The 10 stories in the NFL that interest me the most entering the home stretch of the regular season:
The NFL’s Denver problem. With the Broncos locked into one high-profile stinker in a standalone Christmas-afternoon game at the equally moribund Rams, the league has till tomorrow to flex out of the Week-14 Sunday nighter, KC at Denver.
Should Jerry Jones be publicly flogged for a 65-year-old photo? Jones, thanks to some digging by The Washington Post, is smack dab in the middle of a story of race and culture and the NFL’s bad head-coach hiring practices.
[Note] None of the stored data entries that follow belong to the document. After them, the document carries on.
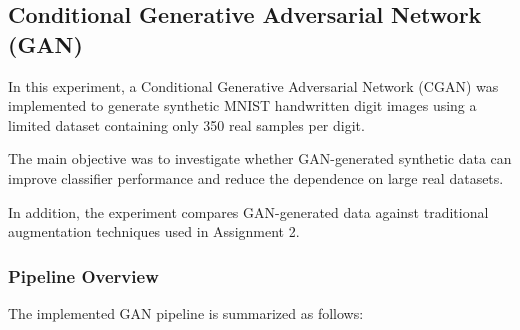 \begingroup
\graphicspath{{../prob_2/Figures/}}


\subsection{Conditional Generative Adversarial Network (GAN)}

In this experiment, a Conditional Generative Adversarial Network (CGAN) was implemented to generate synthetic MNIST handwritten digit images using a limited dataset containing only 350 real samples per digit.

The main objective was to investigate whether GAN-generated synthetic data can improve classifier performance and reduce the dependence on large real datasets.

In addition, the experiment compares GAN-generated data against traditional augmentation techniques used in Assignment 2.

\subsubsection{Pipeline Overview}

The implemented GAN pipeline is summarized as follows:

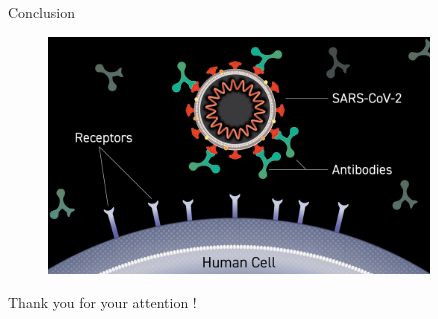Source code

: \begin{frame}{Conclusion}
    \begin{figure}
        \centering
        \includegraphics[width=0.9\textwidth]{../Images/covid19_mab.png}
        \label{fig:covid}
    \end{figure}

\end{frame}


\begin{frame}[standout]
    Thank you for your attention !
\end{frame}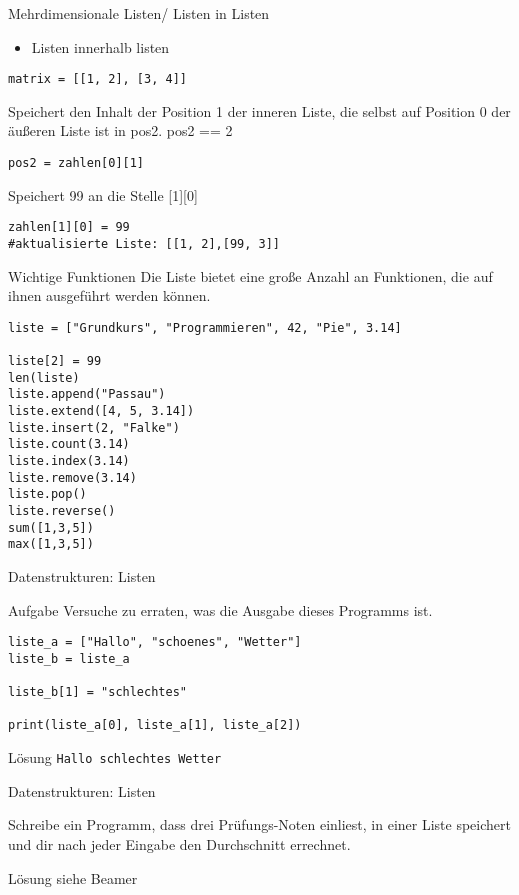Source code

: \begin{frame}[fragile]{Mehrdimensionale Listen/ Listen in Listen}
\begin{itemize}
	\item Listen innerhalb listen	
\end{itemize}
\begin{lstlisting}
matrix = [[1, 2], [3, 4]]
\end{lstlisting}
Speichert den Inhalt der Position 1 der inneren Liste, die selbst auf Position 0 der {\"a}u{\ss}eren Liste ist in pos2. pos2 == 2
\begin{lstlisting}
pos2 = zahlen[0][1]
\end{lstlisting}
Speichert 99 an die Stelle [1][0]
\begin{lstlisting}
zahlen[1][0] = 99
#aktualisierte Liste: [[1, 2],[99, 3]]
\end{lstlisting}
\end{frame}



\begin{frame}[fragile]{Wichtige Funktionen}
Die Liste bietet eine große Anzahl an  Funktionen, die auf ihnen
ausgeführt werden können.

\begin{lstlisting}
liste = ["Grundkurs", "Programmieren", 42, "Pie", 3.14]

liste[2] = 99
len(liste)
liste.append("Passau")
liste.extend([4, 5, 3.14])
liste.insert(2, "Falke")
liste.count(3.14)
liste.index(3.14)
liste.remove(3.14)
liste.pop()
liste.reverse()
sum([1,3,5])
max([1,3,5])
\end{lstlisting}
\end{frame}


\begin{frame}[fragile]{Datenstrukturen: Listen}
\begin{block}{Aufgabe}
Versuche zu erraten, was die Ausgabe dieses Programms ist.
\end{block}

\begin{lstlisting}
liste_a = ["Hallo", "schoenes", "Wetter"]
liste_b = liste_a

liste_b[1] = "schlechtes"

print(liste_a[0], liste_a[1], liste_a[2])  
\end{lstlisting}
\pause{}
\begin{exampleblock}{Lösung}
    \texttt{Hallo schlechtes Wetter}
\end{exampleblock}
\end{frame}

\begin{frame}[fragile]{Datenstrukturen: Listen}

Schreibe ein Programm, dass drei Prüfungs-Noten einliest, in einer
Liste speichert und dir nach jeder Eingabe den Durchschnitt errechnet. 
\pause{}
\begin{exampleblock}{Lösung}
siehe Beamer
\end{exampleblock}
\end{frame}

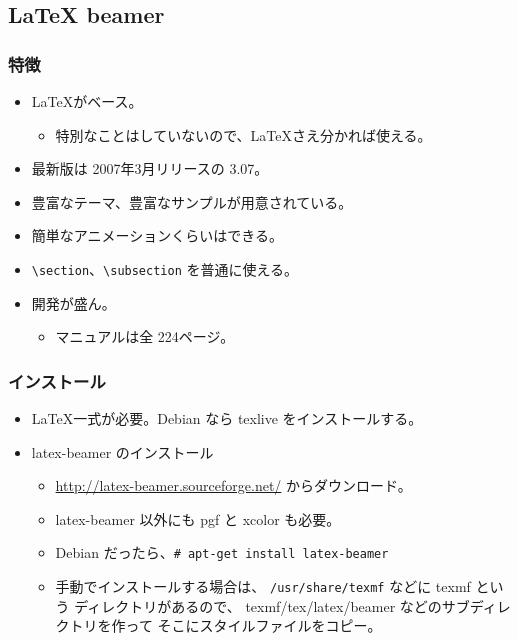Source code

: \documentclass[mingoth,a4paper]{jsarticle}
\begin{document}
\subsection{LaTeX beamer}

\subsubsection{特徴}

\begin{itemize}
\item \LaTeX{}がベース。
  \begin{itemize}
  \item 特別なことはしていないので、\LaTeX{}さえ分かれば使える。
  \end{itemize}
\item 最新版は 2007年3月リリースの 3.07。
\item 豊富なテーマ、豊富なサンプルが用意されている。
\item 簡単なアニメーションくらいはできる。
\item \verb|\section|、\verb|\subsection| を普通に使える。
\item 開発が盛ん。
  \begin{itemize}
  \item マニュアルは全 224ページ。
  \end{itemize}
\end{itemize}

\newpage

\subsubsection{インストール}


\begin{itemize}
\item \LaTeX{}一式が必要。Debian なら texlive をインストールする。
\item latex-beamer のインストール
  \begin{itemize}
  \item \url{http://latex-beamer.sourceforge.net/} からダウンロード。
  \item latex-beamer 以外にも pgf と xcolor も必要。
  \item Debian だったら、\texttt{\# apt-get install latex-beamer}
  \item 手動でインストールする場合は、
    \texttt{/usr/share/texmf} などに texmf という
    ディレクトリがあるので、
    texmf/tex/latex/beamer などのサブディレクトリを作って
    そこにスタイルファイルをコピー。
  \end{itemize}
\end{itemize}
\end{document}
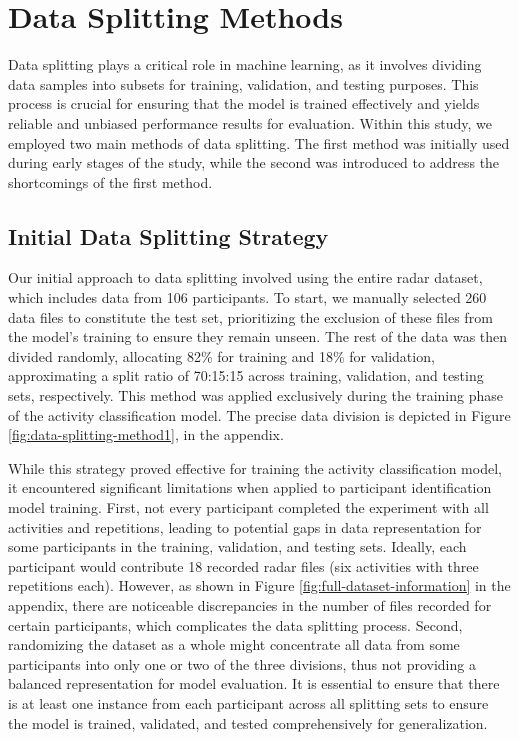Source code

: \documentclass{l4proj}
\begin{document}
\section{Data Splitting Methods}
Data splitting plays a critical role in machine learning, as it involves dividing data samples into subsets for training, validation, and testing purposes. This process is crucial for ensuring that the model is trained effectively and yields reliable and unbiased performance results for evaluation. Within this study, we employed two main methods of data splitting. The first method was initially used during early stages of the study, while the second was introduced to address the shortcomings of the first method.

\subsection{Initial Data Splitting Strategy}
Our initial approach to data splitting involved using the entire radar dataset, which includes data from 106 participants. To start, we manually selected 260 data files to constitute the test set, prioritizing the exclusion of these files from the model's training to ensure they remain unseen. The rest of the data was then divided randomly, allocating 82\% for training and 18\% for validation, approximating a split ratio of 70:15:15 across training, validation, and testing sets, respectively.  This method was applied exclusively during the training phase of the activity classification model. The precise data division is depicted in Figure \ref{fig:data-splitting-method1}, in the appendix.

While this strategy proved effective for training the activity classification model, it encountered significant limitations when applied to participant identification model training. First, not every participant completed the experiment with all activities and repetitions, leading to potential gaps in data representation for some participants in the training, validation, and testing sets. Ideally, each participant would contribute 18 recorded radar files (six activities with three repetitions each). However, as shown in Figure \ref{fig:full-dataset-information} in the appendix, there are noticeable discrepancies in the number of files recorded for certain participants, which complicates the data splitting process. Second, randomizing the dataset as a whole might concentrate all data from some participants into only one or two of the three divisions, thus not providing a balanced representation for model evaluation. It is essential to ensure that there is at least one instance from each participant across all splitting sets to ensure the model is trained, validated, and tested comprehensively for generalization.
\end{document}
Did Odell Beckham wreck his chances to be a rare late-season playoff vaccine for a contender with his weird Florida airplane story Sunday? Probably not. The Cowboys, Bills and Giants will be the judges of that.
Doug Pederson and Brandon Staley made ballsy calls to go for two instead of playing for OT Sunday—or did they? Our sporting society is so messed up. Pederson and Staley are geniuses for going for two and converting and winning Sunday. If they’d failed? My guess is Stephen A. Smith and the Mad Dog would have them on the public grill today for bad calls.
Mike White did Robert Saleh a solid. In seven days, the Jets’ coach went from saying he wasn’t even thinking about a quarterback change from Zach Wilson, to benching Wilson for White, to watching White play the best-quarterbacked game by a Jet this season. Controversy over. There really never was one.
Well now, Jordan Love. With Aaron Rodgers sidelined by thumb and oblique injuries, and the 4-8 Packers out of any realistic playoff contention, the more-than-encouraging performance by Love should earn him a start next week at Chicago. And perhaps four more after that.
Lord, San Francisco’s defense over the past month looks like something out of the Noll days. The Niners had the league’s fourth shutout of the season Sunday. How great a clash of styles would it be to see the Niners against Dallas or Philly or the Vikes in the playoffs?
Matt Rhule’s coaching Nebraska. Mike Rozier’s not walking through that door. But the King of the Reclamation Project should have a chance to make the ‘Huskers competitive. If you can win at Temple, you can win in Lincoln.
Deshaun Watson’s back. With his mates off Monday and Tuesday after the Browns stunned Tampa Sunday, Watson will be in the facility digesting and contributing to the gameplan for next Sunday’s game in Houston. Weird and somehow fitting: Watson’s first NFL game in 700 days will come in NRG Stadium Sunday at high noon CT.
Justin Jefferson cracks my MVP top five. Part of the reason is what he does without the ball.